As one who went to A&M and was in the Corps of Cadets, Spence park was only ever used for two things, making Freshman (Fish) do pushups and pullups, along with running up and down the hill, and on weekends it was used for tailgating. Other than those two things Spence Park was always a dead space of a park. It was butt ugly and nobody spent time there. I welcome the changes, and its in line with what the schools direction has been over the past decade or so. Many old Ags don't like it and even people like me who went there in the last decade think whats being put in or replacing things is a bit...much sometimes, but its part of a greater goal by the board of directors which is simple. If we want to be a top 10 university then we need facilities, spaces, and environments that match that caliber of a school. That has been the goal. Whether one agrees with the aesthetics or grandiose nature of it all it has worked, and I at least admire the schools commitment to that objective.

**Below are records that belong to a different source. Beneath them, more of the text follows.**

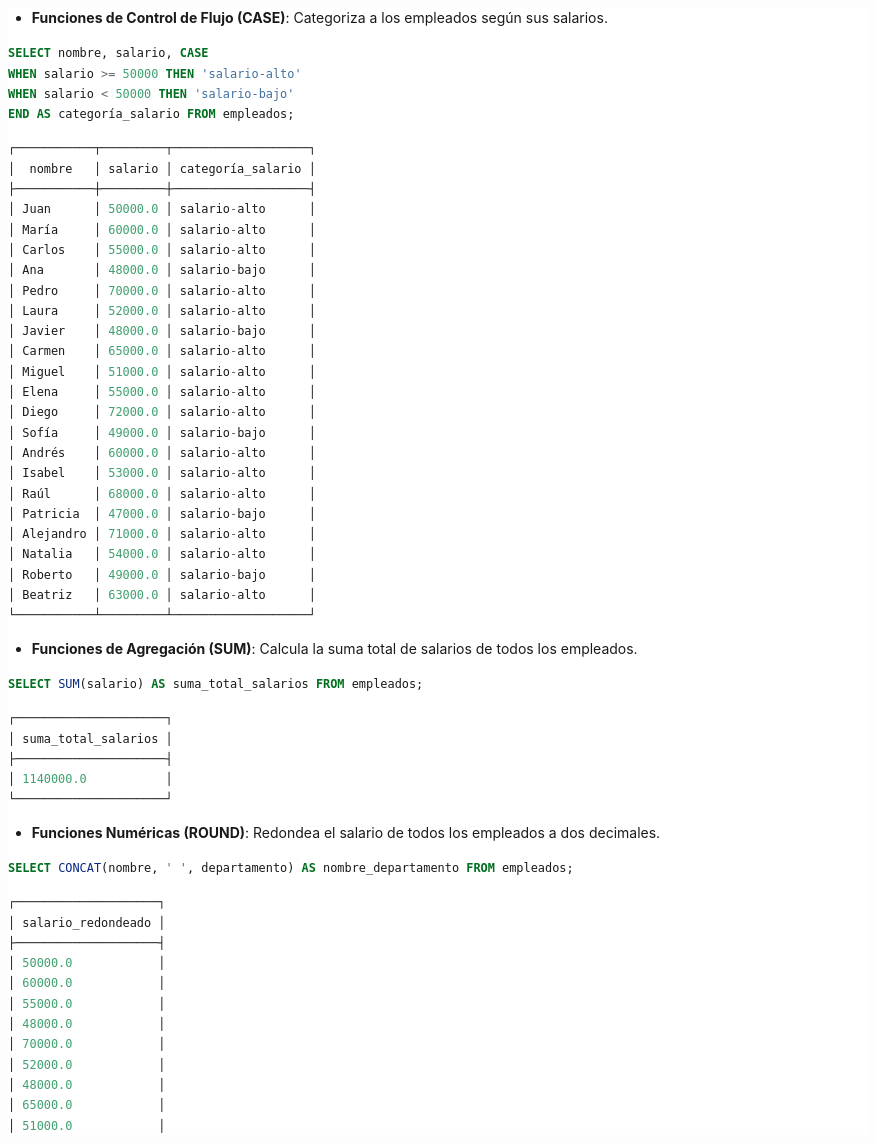 - **Funciones de Control de Flujo (CASE)**: Categoriza a los empleados según sus salarios.

```sql
SELECT nombre, salario, CASE
WHEN salario >= 50000 THEN 'salario-alto'
WHEN salario < 50000 THEN 'salario-bajo'
END AS categoría_salario FROM empleados;
```

```sql
┌───────────┬─────────┬───────────────────┐
│  nombre   │ salario │ categoría_salario │
├───────────┼─────────┼───────────────────┤
│ Juan      │ 50000.0 │ salario-alto      │
│ María     │ 60000.0 │ salario-alto      │
│ Carlos    │ 55000.0 │ salario-alto      │
│ Ana       │ 48000.0 │ salario-bajo      │
│ Pedro     │ 70000.0 │ salario-alto      │
│ Laura     │ 52000.0 │ salario-alto      │
│ Javier    │ 48000.0 │ salario-bajo      │
│ Carmen    │ 65000.0 │ salario-alto      │
│ Miguel    │ 51000.0 │ salario-alto      │
│ Elena     │ 55000.0 │ salario-alto      │
│ Diego     │ 72000.0 │ salario-alto      │
│ Sofía     │ 49000.0 │ salario-bajo      │
│ Andrés    │ 60000.0 │ salario-alto      │
│ Isabel    │ 53000.0 │ salario-alto      │
│ Raúl      │ 68000.0 │ salario-alto      │
│ Patricia  │ 47000.0 │ salario-bajo      │
│ Alejandro │ 71000.0 │ salario-alto      │
│ Natalia   │ 54000.0 │ salario-alto      │
│ Roberto   │ 49000.0 │ salario-bajo      │
│ Beatriz   │ 63000.0 │ salario-alto      │
└───────────┴─────────┴───────────────────┘
```


- **Funciones de Agregación (SUM)**: Calcula la suma total de salarios de todos los empleados.

```sql
SELECT SUM(salario) AS suma_total_salarios FROM empleados;
```

```sql
┌─────────────────────┐
│ suma_total_salarios │
├─────────────────────┤
│ 1140000.0           │
└─────────────────────┘
```

- **Funciones Numéricas (ROUND)**: Redondea el salario de todos los empleados a dos decimales.

```sql
SELECT CONCAT(nombre, ' ', departamento) AS nombre_departamento FROM empleados;
```
```sql
┌────────────────────┐
│ salario_redondeado │
├────────────────────┤
│ 50000.0            │
│ 60000.0            │
│ 55000.0            │
│ 48000.0            │
│ 70000.0            │
│ 52000.0            │
│ 48000.0            │
│ 65000.0            │
│ 51000.0            │
```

I guess I'm the only one who liked the place as it was. If you needed a place to go on Main Campus that was informal and low key, to have a private conversation with someone or read a book outside without a thousand people looking at you, Spence was it. I also liked the pull-up bars. I guess there is Research Park but you have to drive there and it doesn't have the same feel. I also don't think this will do anything to make us a Top 10 university. The purpose is to increase the palatial feeling around Kyle Field and it will do that. Feels like Thomas Kinkade and Albert Speer collaborated on the design.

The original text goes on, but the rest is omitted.